Foo Camp

My first Foo Camp is over. Feels like a bit of a graduation thing, a rite of passage almost. Or maybe I’m just tired. Anyway, what an amazing crowd and atmosphere. The O’Reilly team really manages to pull off this event with some of the smartest people around while somehow establishing and nurturing a culture where there’s no ego to get in the way. At all. It’s all humble, curious, fun. And so conversations go from geeking out to letterpresses to neurophysics to apps to whisky and back in the space of five minutes, and it feels all natural. (At one point, we discussed in detail the end of the world, or at least the nation state, as you do.) One thing that stood out for me was the constant feeling that everyone in the room was way smarter than I; The other, that everybody else behaves like they feel the exact same way.

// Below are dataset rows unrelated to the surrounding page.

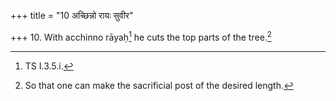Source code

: +++
title = "10 अच्छिन्नो रायः सुवीर"

+++
10. With acchinno rāyaḥ[^1] he cuts the top parts of the tree.[^2]  

[^1]: TS I.3.5.i.  

[^2]: So that one can make the sacrificial post of the desired length.
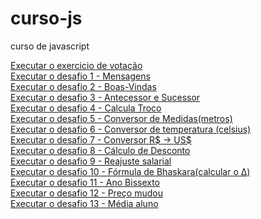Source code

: # curso-js
 curso de javascript

<a href="https://murilooliveira18.github.io/curso-js/meusexemplos/meu-exemplo.html">Executar o exercicio de votação</a><br>
<a href="https://murilooliveira18.github.io/curso-js/desafios/d001/d001.html">Executar o desafio 1 - Mensagens</a><br>
<a href="https://murilooliveira18.github.io/curso-js/desafios/d002/d002.html">Executar o desafio 2 - Boas-Vindas</a><br>
<a href="https://murilooliveira18.github.io/curso-js/desafios/d003/d003.html">Executar o desafio 3 - Antecessor e Sucessor</a><br>
<a href="https://murilooliveira18.github.io/curso-js/desafios/d004/d004.html">Executar o desafio 4 - Calcula Troco</a><br>
<a href="https://murilooliveira18.github.io/curso-js/desafios/d005/d005.html">Executar o desafio 5 - Conversor de Medidas(metros)</a><br>
<a href="https://murilooliveira18.github.io/curso-js/desafios/d006/d006.html">Executar o desafio 6 - Conversor de temperatura (celsius)</a><br>
<a href="https://murilooliveira18.github.io/curso-js/desafios/d007/d007.html">Executar o desafio 7 - Conversor R$ → US$</a><br>
<a href="https://murilooliveira18.github.io/curso-js/desafios/d008/d008.html">Executar o desafio 8 - Cálculo de Desconto</a><br>
<a href="https://murilooliveira18.github.io/curso-js/desafios/d009/d009.html">Executar o desafio 9 - Reajuste salarial</a><br>
<a href="https://murilooliveira18.github.io/curso-js/desafios/d010/d010.html">Executar o desafio 10 - Fórmula de Bhaskara(calcular o &Delta;)</a><br>
<a href="https://murilooliveira18.github.io/curso-js/desafios/d011/d011.html">Executar o desafio 11 - Ano Bissexto</a><br>
<a href="https://murilooliveira18.github.io/curso-js/desafios/d012/d012.html">Executar o desafio 12 - Preço mudou</a><br>
<a href="https://murilooliveira18.github.io/curso-js/desafios/d013/d013.html">Executar o desafio 13 - Média aluno</a><br>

And so in between sessions and all the hallway conversations, there were all kinds of games and activities, like helicopter jousting, soldering red robot buttons, 3D scanning faces and the like. No chance of getting bored, or much sleep for that matter. And that’s well as it should be.

Most important, for me personally, is the feeling that I went in knowing a handful, maybe a dozen of participants, and left knowing a whole new bunch of super smart people to do cool stuff with at some point down the road. Building connections & cross-pollinating, this is what successful conferences are all about as far as I’m concerned. And if that can be done in a relaxed, familiar atmosphere, it’s all the better. Kudos for creating that atmosphere, where despite the high-profile audience no ego got in the way of things, and the participants were just themselves. It’s not easy to pull that off, and the O’Reilly team managed.

Congratulations, and thank you, Tim & Sara & Brady and all the others.

I’ll try to write up some my thoughts on some of the sessions that stood out for me over the next few days.